What to produce: Each line of the records that holds the word "Sant" should be copied out.

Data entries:

_ _ _

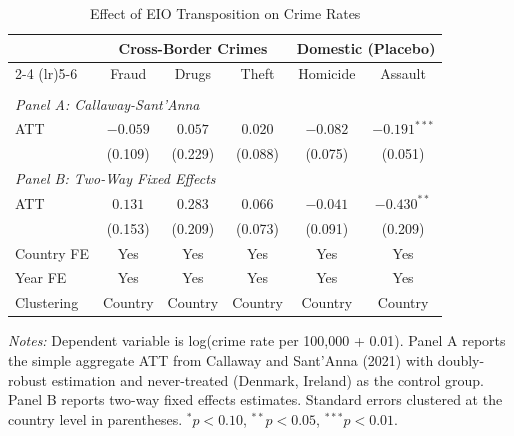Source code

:\begin{table}[t]
\centering
\caption{Effect of EIO Transposition on Crime Rates}
\label{tab:main}
\begin{tabular}{lccccc}
\hline\hline
 & \multicolumn{3}{c}{Cross-Border Crimes} & \multicolumn{2}{c}{Domestic (Placebo)} \\
\cmidrule(lr){2-4} \cmidrule(lr){5-6}
 & Fraud & Drugs & Theft & Homicide & Assault \\
\hline
\\[-1.8ex]
\multicolumn{6}{l}{\textit{Panel A: Callaway-Sant'Anna}} \\[0.5ex]
ATT & $-0.059$ & $0.057$ & $0.020$ & $-0.082$ & $-0.191^{***}$ \\
 & (0.109) & (0.229) & (0.088) & (0.075) & (0.051) \\[0.5ex]
\multicolumn{6}{l}{\textit{Panel B: Two-Way Fixed Effects}} \\[0.5ex]
ATT & $0.131$ & $0.283$ & $0.066$ & $-0.041$ & $-0.430^{**}$ \\
 & (0.153) & (0.209) & (0.073) & (0.091) & (0.209) \\[0.5ex]
\hline
Country FE & Yes & Yes & Yes & Yes & Yes \\
Year FE & Yes & Yes & Yes & Yes & Yes \\
Clustering & Country & Country & Country & Country & Country \\
\hline\hline
\end{tabular}
\begin{tablenotes}
\item \textit{Notes:} Dependent variable is log(crime rate per 100,000 + 0.01). Panel A reports the simple aggregate ATT from Callaway and Sant'Anna (2021) with doubly-robust estimation and never-treated (Denmark, Ireland) as the control group. Panel B reports two-way fixed effects estimates. Standard errors clustered at the country level in parentheses. $^{*}p<0.10$, $^{**}p<0.05$, $^{***}p<0.01$.
\end{tablenotes}
\end{table}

_ _ _

Output:
\multicolumn{6}{l}{\textit{Panel A: Callaway-Sant'Anna}} \\[0.5ex]
\item \textit{Notes:} Dependent variable is log(crime rate per 100,000 + 0.01). Panel A reports the simple aggregate ATT from Callaway and Sant'Anna (2021) with doubly-robust estimation and never-treated (Denmark, Ireland) as the control group. Panel B reports two-way fixed effects estimates. Standard errors clustered at the country level in parentheses. $^{*}p<0.10$, $^{**}p<0.05$, $^{***}p<0.01$.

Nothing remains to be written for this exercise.